Model name | Model type | Reference |
---|---|---|
AlphaFold3 | Structure prediction | Abramson et al. "Accurate structure prediction of biomolecular interactions with AlphaFold 3" Nature, 2024. |
NuFold | Structure prediction | Kagaya et al. "NuFold: end-to-end approach for RNA tertiary structure prediction with flexible nucleobase center representation" Nature Communications, 2025. |
RhoFold+ | Structure prediction | Shen et al. "Accurate RNA 3D structure prediction using a language model-based deep learning approach" Nature Methods, 2024. |
RoseTTAFoldNA | Structure prediction | Baek et al. "Accurate prediction of protein–nucleic acid complexes using RoseTTAFoldNA" Nature Methods, 2023. |
trRosettaRNA | Structure prediction | Wang et al. "trRosettaRNA: automated prediction of RNA 3D structure with transformer network" Nature Communications, 2023. |
The RNAGym environment may be created via conda and the provided rnagym_env.yml file as follows:
conda env create -f rnagym_env.yml
conda activate rnagym_env
For the fitness prediction task, we recommend the following folder structure:
fitness_prediction/
├── processed_DMS_files/
├── model_predictions/
└── model_checkpoints/
For the structure prediction task, the data processing and scoring scripts expect the following folder structure:
structure_prediction/
├── test_data/
├── raw_data/
├── model_predictions/
└── models/
The content for models
, model_predictions
, raw_data
and test_data
may all be downloaded via the links in the next section.
The data_folder
argument in the data and scoring scripts should be set to the location of the structure_prediction
folder.
To download and unzip the data, run the following commands for each of the data sources you would like to download, as listed in the table below.
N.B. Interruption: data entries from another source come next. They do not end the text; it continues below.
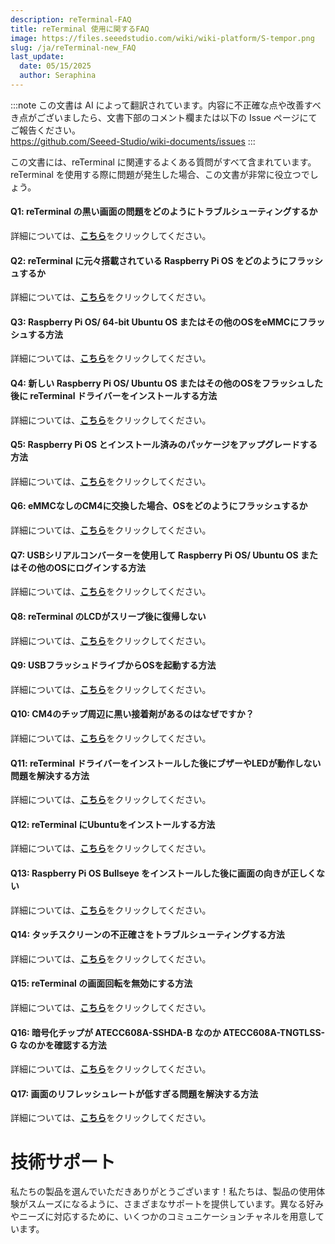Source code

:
 ```yaml
---
description: reTerminal-FAQ
title: reTerminal 使用に関するFAQ
image: https://files.seeedstudio.com/wiki/wiki-platform/S-tempor.png
slug: /ja/reTerminal-new_FAQ
last_update:
  date: 05/15/2025
  author: Seraphina
---
```

:::note
この文書は AI によって翻訳されています。内容に不正確な点や改善すべき点がございましたら、文書下部のコメント欄または以下の Issue ページにてご報告ください。  
https://github.com/Seeed-Studio/wiki-documents/issues
:::

<!-- # reTerminal 使用に関するFAQ -->

この文書には、reTerminal に関連するよくある質問がすべて含まれています。reTerminal を使用する際に問題が発生した場合、この文書が非常に役立つでしょう。

#### Q1: reTerminal の黒い画面の問題をどのようにトラブルシューティングするか

詳細については、[**こちら**](/ja/reterminal_black_screen)をクリックしてください。

#### Q2: reTerminal に元々搭載されている Raspberry Pi OS をどのようにフラッシュするか

詳細については、[**こちら**](/ja/reterminal_black_screen/#flash-raspberry-pi-os-which-is-originally-shipped-with-reterminal)をクリックしてください。

#### Q3: Raspberry Pi OS/ 64-bit Ubuntu OS またはその他のOSをeMMCにフラッシュする方法

詳細については、[**こちら**](/ja/flash_different_os_to_emmc)をクリックしてください。

#### Q4: 新しい Raspberry Pi OS/ Ubuntu OS またはその他のOSをフラッシュした後に reTerminal ドライバーをインストールする方法

詳細については、[**こちら**](/ja/reterminal_black_screen/#install-reterminal-drivers-after-flashing-new-raspberry-pi-os-ubuntu-os-or-other-os)をクリックしてください。

#### Q5: Raspberry Pi OS とインストール済みのパッケージをアップグレードする方法

詳細については、[**こちら**](/ja/upgrade-rpiOS_installed-packages)をクリックしてください。

#### Q6: eMMCなしのCM4に交換した場合、OSをどのようにフラッシュするか

詳細については、[**こちら**](/ja/flashing_os_on_non-eMMC_CM4_replacement)をクリックしてください。

#### Q7: USBシリアルコンバーターを使用して Raspberry Pi OS/ Ubuntu OS またはその他のOSにログインする方法

詳細については、[**こちら**](/ja/Logging_in_OS_using_USB_to_serial_converter)をクリックしてください。

#### Q8: reTerminal のLCDがスリープ後に復帰しない

詳細については、[**こちら**](/ja/Wakeup_reTerminal_LCD_after_sleep)をクリックしてください。

#### Q9: USBフラッシュドライブからOSを起動する方法

詳細については、[**こちら**](/ja/Boot_OS_from_USB_flash_drive)をクリックしてください。

#### Q10: CM4のチップ周辺に黒い接着剤があるのはなぜですか？

詳細については、[**こちら**](/ja/black_glue_around_CM4)をクリックしてください。

#### Q11: reTerminal ドライバーをインストールした後にブザーやLEDが動作しない問題を解決する方法

詳細については、[**こちら**](/ja/buzzer-leds-not-work_by_drivers)をクリックしてください。

#### Q12: reTerminal にUbuntuをインストールする方法

詳細については、[**こちら**](/ja/install-ubuntu-on-reterminal)をクリックしてください。

#### Q13: Raspberry Pi OS Bullseye をインストールした後に画面の向きが正しくない

詳細については、[**こちら**](/ja/Incorrect_screen_orientation_on_RPiOS_Bullseye)をクリックしてください。

#### Q14: タッチスクリーンの不正確さをトラブルシューティングする方法

詳細については、[**こちら**](/ja/troubleshooting-touch-screen-inaccuracy)をクリックしてください。

#### Q15: reTerminal の画面回転を無効にする方法

詳細については、[**こちら**](/ja/disable_screen_rotation_on_reTerminal)をクリックしてください。

#### Q16: 暗号化チップが ATECC608A-SSHDA-B なのか ATECC608A-TNGTLSS-G なのかを確認する方法

詳細については、[**こちら**](/ja/check_Encryption_Chip)をクリックしてください。

#### Q17: 画面のリフレッシュレートが低すぎる問題を解決する方法

詳細については、[**こちら**](/ja/screen_refresh_rate_low)をクリックしてください。

# 技術サポート

私たちの製品を選んでいただきありがとうございます！私たちは、製品の使用体験がスムーズになるように、さまざまなサポートを提供しています。異なる好みやニーズに対応するために、いくつかのコミュニケーションチャネルを用意しています。

<div class="button_tech_support_container">
<a href="https://forum.seeedstudio.com/" class="button_forum"></a>
<a href="https://www.seeedstudio.com/contacts" class="button_email"></a>
</div>

<div class="button_tech_support_container">
<a href="https://discord.gg/eWkprNDMU7" class="button_discord"></a>
<a href="https://github.com/Seeed-Studio/wiki-documents/discussions/69" class="button_discussion"></a>
</div>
For example, you can download & unzip the zero-shot predictions for all baselines for all DMS substitution assays as follows:
curl -o rnagym_assays.zip https://marks.hms.harvard.edu/rnagym/fitness_prediction/rnagym_assays.zip
unzip rnagym_assays.zip && rm rnagym_assays.zip
Model files for the structure prediction task were prepared for a linux 64-bit system. Refer to the Arnie repo for different systems.
Data is also available on our HuggingFace.
Our codebase leveraged code from the following repositories to compute baselines:
Model | Repo |
---|---|
arnie | https://github.com/DasLab/arnie |
This project is available under the MIT license found in the LICENSE file in this GitHub repository.